Source records:
........
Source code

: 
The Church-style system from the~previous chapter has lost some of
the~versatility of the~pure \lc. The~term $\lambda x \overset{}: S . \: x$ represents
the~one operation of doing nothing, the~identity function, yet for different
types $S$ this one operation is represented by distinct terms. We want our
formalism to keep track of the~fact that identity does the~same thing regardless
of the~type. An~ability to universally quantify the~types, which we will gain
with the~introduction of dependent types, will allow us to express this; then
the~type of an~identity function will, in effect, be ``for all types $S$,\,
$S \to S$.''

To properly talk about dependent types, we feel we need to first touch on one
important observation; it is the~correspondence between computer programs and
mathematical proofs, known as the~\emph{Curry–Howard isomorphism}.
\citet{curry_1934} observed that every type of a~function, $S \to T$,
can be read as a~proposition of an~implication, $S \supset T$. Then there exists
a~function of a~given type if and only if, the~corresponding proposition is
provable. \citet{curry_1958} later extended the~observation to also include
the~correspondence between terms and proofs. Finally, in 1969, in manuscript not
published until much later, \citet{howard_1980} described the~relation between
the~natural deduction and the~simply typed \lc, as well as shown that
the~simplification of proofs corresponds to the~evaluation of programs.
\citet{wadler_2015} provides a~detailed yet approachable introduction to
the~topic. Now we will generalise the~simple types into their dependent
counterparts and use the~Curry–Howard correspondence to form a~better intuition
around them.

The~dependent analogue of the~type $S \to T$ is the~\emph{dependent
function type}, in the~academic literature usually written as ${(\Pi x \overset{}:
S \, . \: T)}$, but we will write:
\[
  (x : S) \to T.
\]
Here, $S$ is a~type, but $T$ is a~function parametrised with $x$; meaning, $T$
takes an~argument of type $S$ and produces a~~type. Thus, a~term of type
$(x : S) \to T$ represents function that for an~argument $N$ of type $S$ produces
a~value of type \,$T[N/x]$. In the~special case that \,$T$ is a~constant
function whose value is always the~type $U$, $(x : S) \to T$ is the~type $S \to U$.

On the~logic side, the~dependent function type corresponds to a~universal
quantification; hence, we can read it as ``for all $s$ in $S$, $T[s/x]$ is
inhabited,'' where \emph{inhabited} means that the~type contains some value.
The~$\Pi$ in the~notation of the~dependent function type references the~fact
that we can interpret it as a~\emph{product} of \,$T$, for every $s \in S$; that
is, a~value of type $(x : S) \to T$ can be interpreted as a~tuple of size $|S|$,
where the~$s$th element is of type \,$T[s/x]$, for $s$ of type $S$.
........
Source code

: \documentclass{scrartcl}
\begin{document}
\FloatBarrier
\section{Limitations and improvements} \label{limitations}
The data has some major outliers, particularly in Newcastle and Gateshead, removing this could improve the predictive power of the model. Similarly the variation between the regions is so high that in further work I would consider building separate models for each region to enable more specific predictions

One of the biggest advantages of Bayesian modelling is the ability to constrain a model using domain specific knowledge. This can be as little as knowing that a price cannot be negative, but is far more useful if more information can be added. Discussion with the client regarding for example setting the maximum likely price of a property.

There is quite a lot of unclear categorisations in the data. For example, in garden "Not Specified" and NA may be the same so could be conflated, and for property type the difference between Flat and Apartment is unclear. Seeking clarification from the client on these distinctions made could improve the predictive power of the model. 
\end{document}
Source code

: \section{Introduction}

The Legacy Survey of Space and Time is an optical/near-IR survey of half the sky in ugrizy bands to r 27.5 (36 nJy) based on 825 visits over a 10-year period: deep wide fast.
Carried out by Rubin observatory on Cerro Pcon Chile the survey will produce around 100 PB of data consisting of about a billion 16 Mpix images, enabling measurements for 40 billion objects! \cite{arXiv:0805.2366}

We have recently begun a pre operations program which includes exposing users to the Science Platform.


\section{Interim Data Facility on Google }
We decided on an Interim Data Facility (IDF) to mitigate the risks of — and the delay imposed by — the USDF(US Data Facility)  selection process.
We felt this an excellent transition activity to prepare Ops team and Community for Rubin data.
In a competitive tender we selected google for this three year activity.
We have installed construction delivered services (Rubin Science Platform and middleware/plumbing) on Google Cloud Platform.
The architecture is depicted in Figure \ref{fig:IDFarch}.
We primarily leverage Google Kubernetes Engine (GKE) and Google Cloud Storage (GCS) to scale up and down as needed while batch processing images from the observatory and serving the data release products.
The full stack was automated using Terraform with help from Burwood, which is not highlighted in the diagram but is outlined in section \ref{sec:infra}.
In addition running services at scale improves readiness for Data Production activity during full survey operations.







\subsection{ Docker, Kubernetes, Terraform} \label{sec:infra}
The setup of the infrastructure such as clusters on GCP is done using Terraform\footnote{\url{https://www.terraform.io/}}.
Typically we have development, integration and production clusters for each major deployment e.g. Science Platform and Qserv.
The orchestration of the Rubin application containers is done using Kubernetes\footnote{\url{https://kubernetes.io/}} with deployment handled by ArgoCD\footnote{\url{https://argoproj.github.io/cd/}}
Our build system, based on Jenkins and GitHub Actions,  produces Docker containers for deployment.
........
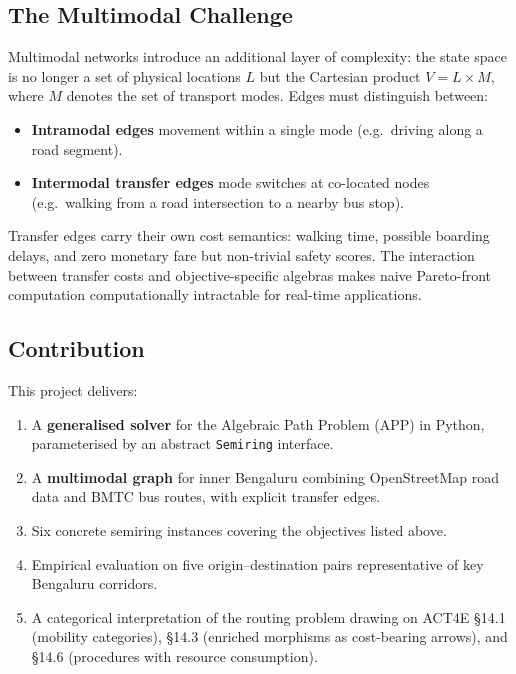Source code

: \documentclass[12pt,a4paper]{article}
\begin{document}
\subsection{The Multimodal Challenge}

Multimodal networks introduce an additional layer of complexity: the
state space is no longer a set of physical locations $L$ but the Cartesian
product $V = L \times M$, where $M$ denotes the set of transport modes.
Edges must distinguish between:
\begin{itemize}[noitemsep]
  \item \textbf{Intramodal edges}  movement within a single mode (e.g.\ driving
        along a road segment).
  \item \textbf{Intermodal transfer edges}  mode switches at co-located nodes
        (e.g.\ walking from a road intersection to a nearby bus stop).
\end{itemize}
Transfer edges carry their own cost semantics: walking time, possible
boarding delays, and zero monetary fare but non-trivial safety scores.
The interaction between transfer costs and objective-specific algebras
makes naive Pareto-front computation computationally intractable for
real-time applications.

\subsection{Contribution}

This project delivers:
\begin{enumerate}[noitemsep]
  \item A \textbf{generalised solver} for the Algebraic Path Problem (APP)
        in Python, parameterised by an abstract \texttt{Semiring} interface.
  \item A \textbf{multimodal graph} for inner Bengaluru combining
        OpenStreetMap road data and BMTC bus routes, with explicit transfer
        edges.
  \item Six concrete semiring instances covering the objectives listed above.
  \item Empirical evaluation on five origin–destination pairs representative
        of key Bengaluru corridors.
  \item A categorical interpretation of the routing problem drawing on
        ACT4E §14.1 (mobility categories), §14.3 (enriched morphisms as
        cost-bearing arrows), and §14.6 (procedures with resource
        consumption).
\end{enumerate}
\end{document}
........
What is needed: Only lines with the word "containers" go in the answer. Take them all from the entries above.

Your response:
The orchestration of the Rubin application containers is done using Kubernetes\footnote{\url{https://kubernetes.io/}} with deployment handled by ArgoCD\footnote{\url{https://argoproj.github.io/cd/}}
Our build system, based on Jenkins and GitHub Actions,  produces Docker containers for deployment.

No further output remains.